• [What the task requires]
Working through the entries below, find how many lines include "author", then write only that number.
============
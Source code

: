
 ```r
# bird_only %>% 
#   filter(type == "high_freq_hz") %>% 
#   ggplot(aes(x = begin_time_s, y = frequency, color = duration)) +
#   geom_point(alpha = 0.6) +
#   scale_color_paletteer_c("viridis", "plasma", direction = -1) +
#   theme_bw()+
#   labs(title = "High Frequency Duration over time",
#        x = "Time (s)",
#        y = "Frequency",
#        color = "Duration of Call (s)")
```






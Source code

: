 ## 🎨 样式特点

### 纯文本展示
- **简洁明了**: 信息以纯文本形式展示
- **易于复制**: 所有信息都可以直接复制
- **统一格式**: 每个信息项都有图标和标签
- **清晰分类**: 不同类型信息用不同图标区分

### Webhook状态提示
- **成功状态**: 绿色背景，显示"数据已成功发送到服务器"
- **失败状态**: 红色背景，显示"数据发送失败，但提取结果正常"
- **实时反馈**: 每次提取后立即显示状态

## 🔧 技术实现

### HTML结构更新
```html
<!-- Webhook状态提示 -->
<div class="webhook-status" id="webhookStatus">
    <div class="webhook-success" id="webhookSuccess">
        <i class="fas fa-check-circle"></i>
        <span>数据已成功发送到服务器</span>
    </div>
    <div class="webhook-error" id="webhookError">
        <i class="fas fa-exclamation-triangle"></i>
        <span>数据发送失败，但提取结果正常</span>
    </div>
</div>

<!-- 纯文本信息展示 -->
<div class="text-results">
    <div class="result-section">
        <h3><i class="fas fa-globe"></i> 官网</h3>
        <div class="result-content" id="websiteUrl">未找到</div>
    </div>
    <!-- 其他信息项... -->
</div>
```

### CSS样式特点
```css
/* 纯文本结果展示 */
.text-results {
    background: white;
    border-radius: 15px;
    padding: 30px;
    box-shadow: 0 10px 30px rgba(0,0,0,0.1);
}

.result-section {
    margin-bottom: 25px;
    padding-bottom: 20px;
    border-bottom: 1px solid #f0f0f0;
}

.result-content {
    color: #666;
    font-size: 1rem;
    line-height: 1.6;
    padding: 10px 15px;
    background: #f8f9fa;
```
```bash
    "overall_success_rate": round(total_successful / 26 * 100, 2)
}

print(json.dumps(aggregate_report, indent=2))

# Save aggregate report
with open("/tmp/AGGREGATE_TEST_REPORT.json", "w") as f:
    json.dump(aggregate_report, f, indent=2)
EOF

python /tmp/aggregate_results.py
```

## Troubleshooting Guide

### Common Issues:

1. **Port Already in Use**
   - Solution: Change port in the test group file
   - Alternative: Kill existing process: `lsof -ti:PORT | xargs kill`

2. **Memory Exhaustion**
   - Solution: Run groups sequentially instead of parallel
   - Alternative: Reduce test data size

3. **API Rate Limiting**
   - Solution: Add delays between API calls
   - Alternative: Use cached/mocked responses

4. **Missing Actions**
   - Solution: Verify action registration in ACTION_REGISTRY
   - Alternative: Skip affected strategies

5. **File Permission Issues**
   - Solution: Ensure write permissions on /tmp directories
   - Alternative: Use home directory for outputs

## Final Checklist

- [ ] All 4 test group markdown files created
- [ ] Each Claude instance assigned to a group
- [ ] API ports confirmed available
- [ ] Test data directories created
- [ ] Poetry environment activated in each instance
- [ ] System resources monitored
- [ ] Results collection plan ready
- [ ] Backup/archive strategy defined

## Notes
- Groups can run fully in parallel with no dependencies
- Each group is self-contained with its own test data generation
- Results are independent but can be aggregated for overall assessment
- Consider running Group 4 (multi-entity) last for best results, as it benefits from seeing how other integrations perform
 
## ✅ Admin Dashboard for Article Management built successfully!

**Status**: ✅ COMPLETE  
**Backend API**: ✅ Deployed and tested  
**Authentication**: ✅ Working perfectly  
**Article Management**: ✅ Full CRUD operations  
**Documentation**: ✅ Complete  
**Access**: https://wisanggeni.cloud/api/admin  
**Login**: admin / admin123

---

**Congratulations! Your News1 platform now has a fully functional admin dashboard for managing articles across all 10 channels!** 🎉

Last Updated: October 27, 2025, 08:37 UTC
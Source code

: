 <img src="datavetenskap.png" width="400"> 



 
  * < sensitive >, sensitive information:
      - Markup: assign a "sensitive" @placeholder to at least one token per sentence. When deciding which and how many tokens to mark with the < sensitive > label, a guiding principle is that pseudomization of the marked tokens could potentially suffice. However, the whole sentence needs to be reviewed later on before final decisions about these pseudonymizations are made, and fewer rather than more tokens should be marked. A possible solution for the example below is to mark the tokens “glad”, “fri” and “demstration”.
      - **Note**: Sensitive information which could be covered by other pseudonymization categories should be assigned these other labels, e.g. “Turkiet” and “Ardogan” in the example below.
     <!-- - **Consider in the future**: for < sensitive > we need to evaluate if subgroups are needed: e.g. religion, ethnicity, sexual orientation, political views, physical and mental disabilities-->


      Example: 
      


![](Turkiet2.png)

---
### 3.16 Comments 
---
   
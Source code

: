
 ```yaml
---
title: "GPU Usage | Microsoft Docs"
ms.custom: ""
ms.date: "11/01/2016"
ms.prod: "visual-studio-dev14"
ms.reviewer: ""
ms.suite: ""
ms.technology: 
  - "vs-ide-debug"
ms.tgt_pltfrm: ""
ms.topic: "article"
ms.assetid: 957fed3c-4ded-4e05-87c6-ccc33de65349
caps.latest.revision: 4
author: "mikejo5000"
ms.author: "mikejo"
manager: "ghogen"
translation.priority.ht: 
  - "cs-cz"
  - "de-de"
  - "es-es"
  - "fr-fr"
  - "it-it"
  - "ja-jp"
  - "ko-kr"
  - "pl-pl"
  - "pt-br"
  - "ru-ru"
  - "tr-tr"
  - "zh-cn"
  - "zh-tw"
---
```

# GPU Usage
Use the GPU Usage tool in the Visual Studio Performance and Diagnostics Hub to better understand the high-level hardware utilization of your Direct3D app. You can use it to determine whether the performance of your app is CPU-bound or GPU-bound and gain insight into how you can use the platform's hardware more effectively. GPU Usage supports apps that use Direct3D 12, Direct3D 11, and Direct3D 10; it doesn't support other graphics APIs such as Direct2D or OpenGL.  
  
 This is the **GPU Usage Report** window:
============
• [Answer to the exercise]
2